* [AIM OF THE EXERCISE] Using the listing below, copy every line that mentions "frame".
###
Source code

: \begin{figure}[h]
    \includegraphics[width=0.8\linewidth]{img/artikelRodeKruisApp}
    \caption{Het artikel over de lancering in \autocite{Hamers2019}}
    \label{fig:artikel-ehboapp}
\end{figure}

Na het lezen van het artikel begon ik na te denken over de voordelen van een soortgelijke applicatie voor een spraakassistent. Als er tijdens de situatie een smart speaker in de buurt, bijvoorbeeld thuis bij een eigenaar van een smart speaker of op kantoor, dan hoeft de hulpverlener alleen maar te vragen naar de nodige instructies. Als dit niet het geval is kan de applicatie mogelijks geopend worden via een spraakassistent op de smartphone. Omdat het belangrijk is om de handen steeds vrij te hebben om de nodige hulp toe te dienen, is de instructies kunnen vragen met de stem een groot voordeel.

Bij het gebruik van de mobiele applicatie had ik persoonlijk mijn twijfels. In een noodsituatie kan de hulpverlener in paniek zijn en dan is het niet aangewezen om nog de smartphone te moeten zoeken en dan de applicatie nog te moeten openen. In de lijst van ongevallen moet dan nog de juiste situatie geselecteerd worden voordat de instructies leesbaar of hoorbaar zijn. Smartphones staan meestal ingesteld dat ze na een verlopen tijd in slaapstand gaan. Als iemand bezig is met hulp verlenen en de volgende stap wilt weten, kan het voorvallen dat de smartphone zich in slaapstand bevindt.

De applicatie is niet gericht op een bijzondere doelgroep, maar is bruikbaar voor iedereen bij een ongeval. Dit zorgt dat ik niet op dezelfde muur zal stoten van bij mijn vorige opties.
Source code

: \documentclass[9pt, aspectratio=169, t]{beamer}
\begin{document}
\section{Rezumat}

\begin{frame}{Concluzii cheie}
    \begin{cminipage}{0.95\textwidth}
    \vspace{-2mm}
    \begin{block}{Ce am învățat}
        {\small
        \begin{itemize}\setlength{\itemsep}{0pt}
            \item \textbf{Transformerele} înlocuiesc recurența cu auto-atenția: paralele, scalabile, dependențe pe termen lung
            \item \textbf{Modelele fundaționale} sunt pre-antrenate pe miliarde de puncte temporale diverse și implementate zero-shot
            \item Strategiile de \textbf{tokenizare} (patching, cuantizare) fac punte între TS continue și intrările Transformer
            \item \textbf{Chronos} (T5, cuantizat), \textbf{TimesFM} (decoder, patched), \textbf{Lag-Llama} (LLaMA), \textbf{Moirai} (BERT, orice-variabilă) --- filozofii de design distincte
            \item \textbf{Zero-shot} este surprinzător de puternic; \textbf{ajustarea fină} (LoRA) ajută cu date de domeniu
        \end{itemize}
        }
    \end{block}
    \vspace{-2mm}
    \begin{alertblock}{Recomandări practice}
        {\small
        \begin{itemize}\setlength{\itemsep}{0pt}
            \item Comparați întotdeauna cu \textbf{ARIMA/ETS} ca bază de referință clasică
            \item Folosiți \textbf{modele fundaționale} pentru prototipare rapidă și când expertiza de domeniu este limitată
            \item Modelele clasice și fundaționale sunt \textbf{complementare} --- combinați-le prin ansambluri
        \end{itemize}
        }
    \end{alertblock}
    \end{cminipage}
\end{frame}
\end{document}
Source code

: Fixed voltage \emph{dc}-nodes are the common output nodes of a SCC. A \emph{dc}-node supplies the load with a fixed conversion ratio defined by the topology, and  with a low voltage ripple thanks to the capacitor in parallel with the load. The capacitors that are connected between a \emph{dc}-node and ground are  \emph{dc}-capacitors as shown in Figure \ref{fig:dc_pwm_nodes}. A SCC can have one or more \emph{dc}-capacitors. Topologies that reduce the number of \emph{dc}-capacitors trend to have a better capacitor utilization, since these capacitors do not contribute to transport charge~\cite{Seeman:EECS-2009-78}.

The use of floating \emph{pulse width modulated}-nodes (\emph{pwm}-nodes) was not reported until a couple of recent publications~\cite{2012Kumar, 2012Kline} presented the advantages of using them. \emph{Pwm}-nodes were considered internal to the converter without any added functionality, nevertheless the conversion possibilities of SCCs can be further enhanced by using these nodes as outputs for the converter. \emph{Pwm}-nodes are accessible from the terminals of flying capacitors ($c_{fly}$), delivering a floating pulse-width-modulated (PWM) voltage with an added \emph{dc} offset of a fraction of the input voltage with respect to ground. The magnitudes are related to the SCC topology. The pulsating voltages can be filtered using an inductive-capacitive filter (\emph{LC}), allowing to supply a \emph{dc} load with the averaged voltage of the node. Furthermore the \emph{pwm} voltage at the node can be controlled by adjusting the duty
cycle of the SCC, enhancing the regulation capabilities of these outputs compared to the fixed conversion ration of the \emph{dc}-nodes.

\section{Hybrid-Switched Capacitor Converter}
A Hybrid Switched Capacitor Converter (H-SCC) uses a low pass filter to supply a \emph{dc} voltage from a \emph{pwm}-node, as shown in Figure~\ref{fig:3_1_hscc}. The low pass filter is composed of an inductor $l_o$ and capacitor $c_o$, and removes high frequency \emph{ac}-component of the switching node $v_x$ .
###
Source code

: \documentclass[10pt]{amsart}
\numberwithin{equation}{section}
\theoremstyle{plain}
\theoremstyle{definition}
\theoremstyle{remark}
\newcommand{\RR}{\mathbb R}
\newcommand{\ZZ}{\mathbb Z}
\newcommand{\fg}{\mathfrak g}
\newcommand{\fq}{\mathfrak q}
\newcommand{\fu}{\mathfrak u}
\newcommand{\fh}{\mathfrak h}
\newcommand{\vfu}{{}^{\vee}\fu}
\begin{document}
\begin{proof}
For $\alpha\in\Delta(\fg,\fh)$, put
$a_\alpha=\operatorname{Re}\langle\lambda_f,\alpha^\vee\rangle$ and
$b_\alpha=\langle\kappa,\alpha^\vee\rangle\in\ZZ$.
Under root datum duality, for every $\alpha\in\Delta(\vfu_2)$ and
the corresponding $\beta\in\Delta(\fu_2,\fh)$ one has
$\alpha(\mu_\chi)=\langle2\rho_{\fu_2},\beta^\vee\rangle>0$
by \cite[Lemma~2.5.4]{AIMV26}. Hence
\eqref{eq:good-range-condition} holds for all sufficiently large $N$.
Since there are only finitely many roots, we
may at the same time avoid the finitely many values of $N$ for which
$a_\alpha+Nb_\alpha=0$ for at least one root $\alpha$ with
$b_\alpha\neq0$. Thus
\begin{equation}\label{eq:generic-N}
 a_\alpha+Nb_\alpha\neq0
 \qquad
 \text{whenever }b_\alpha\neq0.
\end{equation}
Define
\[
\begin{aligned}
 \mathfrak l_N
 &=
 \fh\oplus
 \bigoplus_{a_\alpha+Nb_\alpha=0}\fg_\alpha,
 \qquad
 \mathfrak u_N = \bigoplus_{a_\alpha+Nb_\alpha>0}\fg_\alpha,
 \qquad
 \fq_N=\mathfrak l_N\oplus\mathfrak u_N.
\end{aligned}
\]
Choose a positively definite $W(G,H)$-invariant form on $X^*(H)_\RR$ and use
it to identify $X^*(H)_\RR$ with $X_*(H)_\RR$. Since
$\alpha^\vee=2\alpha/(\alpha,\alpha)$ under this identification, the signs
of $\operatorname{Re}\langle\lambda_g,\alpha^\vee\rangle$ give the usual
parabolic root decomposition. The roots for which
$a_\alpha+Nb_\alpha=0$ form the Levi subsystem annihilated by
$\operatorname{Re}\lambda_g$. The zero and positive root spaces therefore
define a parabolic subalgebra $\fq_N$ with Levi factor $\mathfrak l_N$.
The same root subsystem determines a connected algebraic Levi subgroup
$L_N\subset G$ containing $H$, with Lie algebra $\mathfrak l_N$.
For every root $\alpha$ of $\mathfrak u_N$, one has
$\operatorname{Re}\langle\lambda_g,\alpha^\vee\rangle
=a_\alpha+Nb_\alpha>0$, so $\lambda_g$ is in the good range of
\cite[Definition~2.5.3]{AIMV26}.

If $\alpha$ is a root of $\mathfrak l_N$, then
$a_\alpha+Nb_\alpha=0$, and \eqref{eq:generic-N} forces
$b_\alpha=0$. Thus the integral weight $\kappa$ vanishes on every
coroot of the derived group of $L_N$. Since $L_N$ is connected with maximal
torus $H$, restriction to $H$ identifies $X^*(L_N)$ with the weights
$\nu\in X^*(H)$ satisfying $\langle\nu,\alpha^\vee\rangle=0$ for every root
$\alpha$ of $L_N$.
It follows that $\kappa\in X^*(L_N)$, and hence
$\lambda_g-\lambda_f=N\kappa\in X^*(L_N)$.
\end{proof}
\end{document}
###
* [ANSWER BOX]
\begin{frame}{Concluzii cheie}
\end{frame}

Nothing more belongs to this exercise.